YOUR INSTRUCTIONS: Each record below must be reproduced exactly as it reads, with its images omitted.

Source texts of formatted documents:
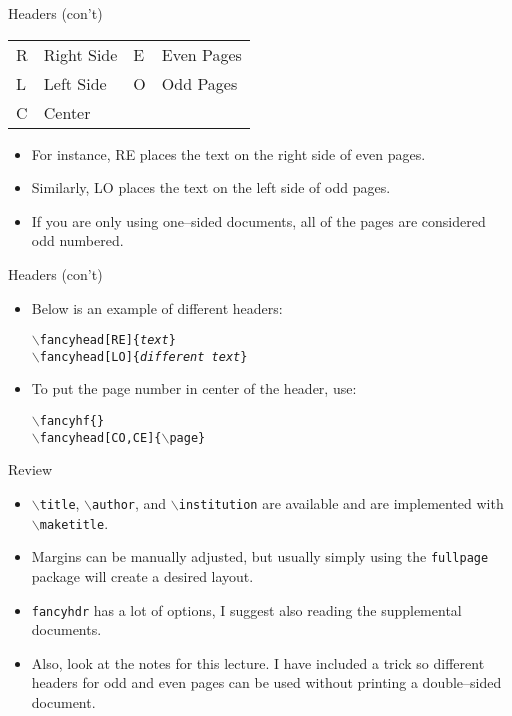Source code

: \documentclass[pdf]{prosper}
\begin{document}
\begin{slide}{Headers (con't)}
	\begin{center}
	\begin{tabular}{l l||l l}
		\hline
		R & Right Side & E & Even Pages \\
		L & Left Side	 & O & Odd Pages \\
		C & Center		 &	 & \\
		\hline
	\end{tabular}
	\end{center}
	\begin{itemize}
		\item For instance, RE places the text on the right side of even pages.
		\item Similarly, LO places the text on the left side of odd pages.
		\item If you are only using one--sided documents, all of the pages are considered odd numbered.
	\end{itemize}
\end{slide}
\begin{slide}{Headers (con't)}
	\begin{itemize}
		\item Below is an example of different headers:
			\begin{center}
				\texttt{$\backslash$fancyhead[RE]\{\textit{text}\}} \\
				\texttt{$\backslash$fancyhead[LO]\{\textit{different text}\}}
			\end{center}
		\item To put the page number in center of the header, use:
			\begin{center}
				\texttt{$\backslash$fancyhf\{\}} \\
				\texttt{$\backslash$fancyhead[CO,CE]\{$\backslash$page\}}
			\end{center}		
	\end{itemize}
\end{slide}
\begin{slide}{Review}
	\begin{itemize}
		\item \texttt{$\backslash$title}, \texttt{$\backslash$author}, and \texttt{$\backslash$institution} are available and are implemented with \texttt{$\backslash$maketitle}.
		\item Margins can be manually adjusted, but usually simply using the \texttt{fullpage} package will create a desired layout.
		\item \texttt{fancyhdr} has a lot of options, I suggest also reading the supplemental documents.
		\item Also, look at the notes for this lecture. I have included a trick so different headers for odd and even pages can be used without printing a double--sided document.
	\end{itemize}
\end{slide}
\end{document}
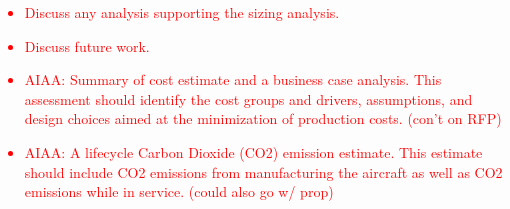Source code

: \textcolor{red}{
\begin{itemize}
    \item Discuss any analysis supporting the sizing analysis.
    \item Discuss future work.
    \item AIAA: Summary of cost estimate and a business case analysis. This assessment should
    identify the cost groups and drivers, assumptions, and design choices aimed at the minimization of production costs. (con't on RFP)
    \item AIAA: A lifecycle Carbon Dioxide (CO2) emission estimate. This estimate should include CO2
    emissions from manufacturing the aircraft as well as CO2 emissions while in service. (could also go w/ prop)
\end{itemize}}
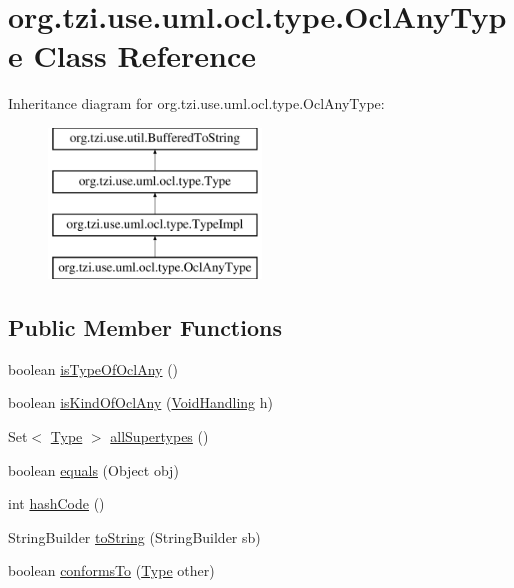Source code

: \hypertarget{classorg_1_1tzi_1_1use_1_1uml_1_1ocl_1_1type_1_1_ocl_any_type}{\section{org.\-tzi.\-use.\-uml.\-ocl.\-type.\-Ocl\-Any\-Type Class Reference}
\label{classorg_1_1tzi_1_1use_1_1uml_1_1ocl_1_1type_1_1_ocl_any_type}
}
Inheritance diagram for org.\-tzi.\-use.\-uml.\-ocl.\-type.\-Ocl\-Any\-Type\-:\begin{figure}[H]
\begin{center}
\leavevmode
\includegraphics[height=4.000000cm]{classorg_1_1tzi_1_1use_1_1uml_1_1ocl_1_1type_1_1_ocl_any_type}
\end{center}
\end{figure}
\subsection*{Public Member Functions}
\begin{DoxyCompactItemize}
\item 
boolean \hyperlink{classorg_1_1tzi_1_1use_1_1uml_1_1ocl_1_1type_1_1_ocl_any_type_a68f728777d8d5b4b90b6ac0a28700780}{is\-Type\-Of\-Ocl\-Any} ()
\item 
boolean \hyperlink{classorg_1_1tzi_1_1use_1_1uml_1_1ocl_1_1type_1_1_ocl_any_type_a9372860dd26a50f4f8ab4d7fa67fb666}{is\-Kind\-Of\-Ocl\-Any} (\hyperlink{enumorg_1_1tzi_1_1use_1_1uml_1_1ocl_1_1type_1_1_type_1_1_void_handling}{Void\-Handling} h)
\item 
Set$<$ \hyperlink{interfaceorg_1_1tzi_1_1use_1_1uml_1_1ocl_1_1type_1_1_type}{Type} $>$ \hyperlink{classorg_1_1tzi_1_1use_1_1uml_1_1ocl_1_1type_1_1_ocl_any_type_a5d7fca7cd396b532b2f8a01b0b72c931}{all\-Supertypes} ()
\item 
boolean \hyperlink{classorg_1_1tzi_1_1use_1_1uml_1_1ocl_1_1type_1_1_ocl_any_type_a5d614c9b20daac3c732526879c2451ac}{equals} (Object obj)
\item 
int \hyperlink{classorg_1_1tzi_1_1use_1_1uml_1_1ocl_1_1type_1_1_ocl_any_type_aa9ec5c3f87991096fdaeae6932c343b3}{hash\-Code} ()
\item 
String\-Builder \hyperlink{classorg_1_1tzi_1_1use_1_1uml_1_1ocl_1_1type_1_1_ocl_any_type_a7c0c9ea7d3ce663fbea4259f006fabdf}{to\-String} (String\-Builder sb)
\item 
boolean \hyperlink{classorg_1_1tzi_1_1use_1_1uml_1_1ocl_1_1type_1_1_ocl_any_type_af901b50b6ca215c4510e0eeeced34b79}{conforms\-To} (\hyperlink{interfaceorg_1_1tzi_1_1use_1_1uml_1_1ocl_1_1type_1_1_type}{Type} other)
\end{DoxyCompactItemize}


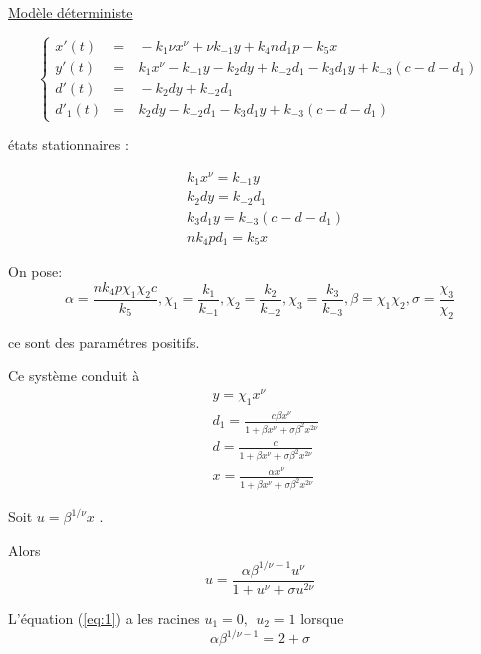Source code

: \documentclass{article}
\begin{document}
\underline{Mod{\`e}le d{\'e}terministe}


\[
  \left \{
 \begin{array}{lll}
x'(t) & = & \ -k_1 \nu x^{\nu} +\nu k_{-1}y+k_4nd_1p-k_5x \\
y'(t) & = & \ k_1x^{\nu}-k_{-1}y-k_2dy+k_{-2}d_1-k_3d_1y+k_{-3}(c-d-d_1)\\
d'(t) & = & \ -k_2dy+k_{-2}d_1 \\
d'_1(t) & = & \ k_2dy-k_{-2}d_1-k_3d_1y+k_{-3}(c-d-d_1)
\end{array} \right.
\]

{\'e}tats stationnaires :


\begin{eqnarray}
& k_1 x^{\nu}=k_{-1}y \label{eq:B1} \\
& k_2 dy=k_{-2}d_1 \label{eq:B2} \\
& k_3d_1y= k_{-3}(c-d-d_1) \label{eq:B3} \\
& nk_4pd_1=k_5x \label{eq:B4}
\end{eqnarray}

On pose:
\[
\alpha=\frac{nk_4p\chi_1 \chi_2 c}{k_5} , \chi_1=\frac{k_1}{k_{-1}}
,\chi_2=\frac{k_2}{k_{-2}}, \chi_3=\frac{k_3}{k_{-3}} , \beta=\chi_1\chi_2 , \sigma=\frac{\chi_3}{\chi_2}
\]

ce sont des param{\'e}tres positifs.

Ce syst{\`e}me conduit {\`a}
\begin{equation}\label{eq:B6}
\begin{split}
& y=\chi_1 x^{\nu} \\
& d_1=\frac{c\beta x^{\nu}}{1+\beta x^{\nu}+\sigma\beta^2 x^{2\nu}} \\
& d=\frac{c}{1+\beta x^{\nu}+\sigma \beta^2x^{2\nu}} \\
& x=\frac{\alpha x^{\nu}}{1+\beta x^{\nu}+\sigma \beta^2x^{2\nu}}
\end{split}
\end{equation}

Soit $u=\beta^{1/\nu}x$ .

Alors
\begin{equation}
\label{eq:1}
u=\frac{\alpha \beta^{1/\nu-1}u^{\nu}}{1+u^{\nu}+\sigma u^{2\nu}}
\end{equation}

L'{\'e}quation (\ref{eq:1}) a les racines $u_1=0, ~~u_2=1$ lorsque
\begin{equation}
\label{eq:2}
\alpha \beta^{1/\nu-1}=2+\sigma
\end{equation}
\end{document}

EXERCISE RESULT:
Source code

: \documentclass[pdf]{prosper}
\begin{document}
\begin{slide}{Headers (con't)}
	\begin{center}
	\begin{tabular}{l l||l l}
		\hline
		R & Right Side & E & Even Pages \\
		L & Left Side	 & O & Odd Pages \\
		C & Center		 &	 & \\
		\hline
	\end{tabular}
	\end{center}
	\begin{itemize}
		\item For instance, RE places the text on the right side of even pages.
		\item Similarly, LO places the text on the left side of odd pages.
		\item If you are only using one--sided documents, all of the pages are considered odd numbered.
	\end{itemize}
\end{slide}
\begin{slide}{Headers (con't)}
	\begin{itemize}
		\item Below is an example of different headers:
			\begin{center}
				\texttt{$\backslash$fancyhead[RE]\{\textit{text}\}} \\
				\texttt{$\backslash$fancyhead[LO]\{\textit{different text}\}}
			\end{center}
		\item To put the page number in center of the header, use:
			\begin{center}
				\texttt{$\backslash$fancyhf\{\}} \\
				\texttt{$\backslash$fancyhead[CO,CE]\{$\backslash$page\}}
			\end{center}		
	\end{itemize}
\end{slide}
\begin{slide}{Review}
	\begin{itemize}
		\item \texttt{$\backslash$title}, \texttt{$\backslash$author}, and \texttt{$\backslash$institution} are available and are implemented with \texttt{$\backslash$maketitle}.
		\item Margins can be manually adjusted, but usually simply using the \texttt{fullpage} package will create a desired layout.
		\item \texttt{fancyhdr} has a lot of options, I suggest also reading the supplemental documents.
		\item Also, look at the notes for this lecture. I have included a trick so different headers for odd and even pages can be used without printing a double--sided document.
	\end{itemize}
\end{slide}
\end{document}
Source code

: \textcolor{red}{
\begin{itemize}
    \item Discuss any analysis supporting the sizing analysis.
    \item Discuss future work.
    \item AIAA: Summary of cost estimate and a business case analysis. This assessment should
    identify the cost groups and drivers, assumptions, and design choices aimed at the minimization of production costs. (con't on RFP)
    \item AIAA: A lifecycle Carbon Dioxide (CO2) emission estimate. This estimate should include CO2
    emissions from manufacturing the aircraft as well as CO2 emissions while in service. (could also go w/ prop)
\end{itemize}}
Source code

: \hypertarget{classorg_1_1tzi_1_1use_1_1uml_1_1ocl_1_1type_1_1_ocl_any_type}{\section{org.\-tzi.\-use.\-uml.\-ocl.\-type.\-Ocl\-Any\-Type Class Reference}
\label{classorg_1_1tzi_1_1use_1_1uml_1_1ocl_1_1type_1_1_ocl_any_type}
}
Inheritance diagram for org.\-tzi.\-use.\-uml.\-ocl.\-type.\-Ocl\-Any\-Type\-:\begin{figure}[H]
\begin{center}
\leavevmode
\includegraphics[height=4.000000cm]{classorg_1_1tzi_1_1use_1_1uml_1_1ocl_1_1type_1_1_ocl_any_type}
\end{center}
\end{figure}
\subsection*{Public Member Functions}
\begin{DoxyCompactItemize}
\item 
boolean \hyperlink{classorg_1_1tzi_1_1use_1_1uml_1_1ocl_1_1type_1_1_ocl_any_type_a68f728777d8d5b4b90b6ac0a28700780}{is\-Type\-Of\-Ocl\-Any} ()
\item 
boolean \hyperlink{classorg_1_1tzi_1_1use_1_1uml_1_1ocl_1_1type_1_1_ocl_any_type_a9372860dd26a50f4f8ab4d7fa67fb666}{is\-Kind\-Of\-Ocl\-Any} (\hyperlink{enumorg_1_1tzi_1_1use_1_1uml_1_1ocl_1_1type_1_1_type_1_1_void_handling}{Void\-Handling} h)
\item 
Set$<$ \hyperlink{interfaceorg_1_1tzi_1_1use_1_1uml_1_1ocl_1_1type_1_1_type}{Type} $>$ \hyperlink{classorg_1_1tzi_1_1use_1_1uml_1_1ocl_1_1type_1_1_ocl_any_type_a5d7fca7cd396b532b2f8a01b0b72c931}{all\-Supertypes} ()
\item 
boolean \hyperlink{classorg_1_1tzi_1_1use_1_1uml_1_1ocl_1_1type_1_1_ocl_any_type_a5d614c9b20daac3c732526879c2451ac}{equals} (Object obj)
\item 
int \hyperlink{classorg_1_1tzi_1_1use_1_1uml_1_1ocl_1_1type_1_1_ocl_any_type_aa9ec5c3f87991096fdaeae6932c343b3}{hash\-Code} ()
\item 
String\-Builder \hyperlink{classorg_1_1tzi_1_1use_1_1uml_1_1ocl_1_1type_1_1_ocl_any_type_a7c0c9ea7d3ce663fbea4259f006fabdf}{to\-String} (String\-Builder sb)
\item 
boolean \hyperlink{classorg_1_1tzi_1_1use_1_1uml_1_1ocl_1_1type_1_1_ocl_any_type_af901b50b6ca215c4510e0eeeced34b79}{conforms\-To} (\hyperlink{interfaceorg_1_1tzi_1_1use_1_1uml_1_1ocl_1_1type_1_1_type}{Type} other)
\end{DoxyCompactItemize}


Source code

: \documentclass{article}
\begin{document}
\underline{Mod{\`e}le d{\'e}terministe}


\[
  \left \{
 \begin{array}{lll}
x'(t) & = & \ -k_1 \nu x^{\nu} +\nu k_{-1}y+k_4nd_1p-k_5x \\
y'(t) & = & \ k_1x^{\nu}-k_{-1}y-k_2dy+k_{-2}d_1-k_3d_1y+k_{-3}(c-d-d_1)\\
d'(t) & = & \ -k_2dy+k_{-2}d_1 \\
d'_1(t) & = & \ k_2dy-k_{-2}d_1-k_3d_1y+k_{-3}(c-d-d_1)
\end{array} \right.
\]

{\'e}tats stationnaires :


\begin{eqnarray}
& k_1 x^{\nu}=k_{-1}y \label{eq:B1} \\
& k_2 dy=k_{-2}d_1 \label{eq:B2} \\
& k_3d_1y= k_{-3}(c-d-d_1) \label{eq:B3} \\
& nk_4pd_1=k_5x \label{eq:B4}
\end{eqnarray}

On pose:
\[
\alpha=\frac{nk_4p\chi_1 \chi_2 c}{k_5} , \chi_1=\frac{k_1}{k_{-1}}
,\chi_2=\frac{k_2}{k_{-2}}, \chi_3=\frac{k_3}{k_{-3}} , \beta=\chi_1\chi_2 , \sigma=\frac{\chi_3}{\chi_2}
\]

ce sont des param{\'e}tres positifs.

Ce syst{\`e}me conduit {\`a}
\begin{equation}\label{eq:B6}
\begin{split}
& y=\chi_1 x^{\nu} \\
& d_1=\frac{c\beta x^{\nu}}{1+\beta x^{\nu}+\sigma\beta^2 x^{2\nu}} \\
& d=\frac{c}{1+\beta x^{\nu}+\sigma \beta^2x^{2\nu}} \\
& x=\frac{\alpha x^{\nu}}{1+\beta x^{\nu}+\sigma \beta^2x^{2\nu}}
\end{split}
\end{equation}

Soit $u=\beta^{1/\nu}x$ .

Alors
\begin{equation}
\label{eq:1}
u=\frac{\alpha \beta^{1/\nu-1}u^{\nu}}{1+u^{\nu}+\sigma u^{2\nu}}
\end{equation}

L'{\'e}quation (\ref{eq:1}) a les racines $u_1=0, ~~u_2=1$ lorsque
\begin{equation}
\label{eq:2}
\alpha \beta^{1/\nu-1}=2+\sigma
\end{equation}
\end{document}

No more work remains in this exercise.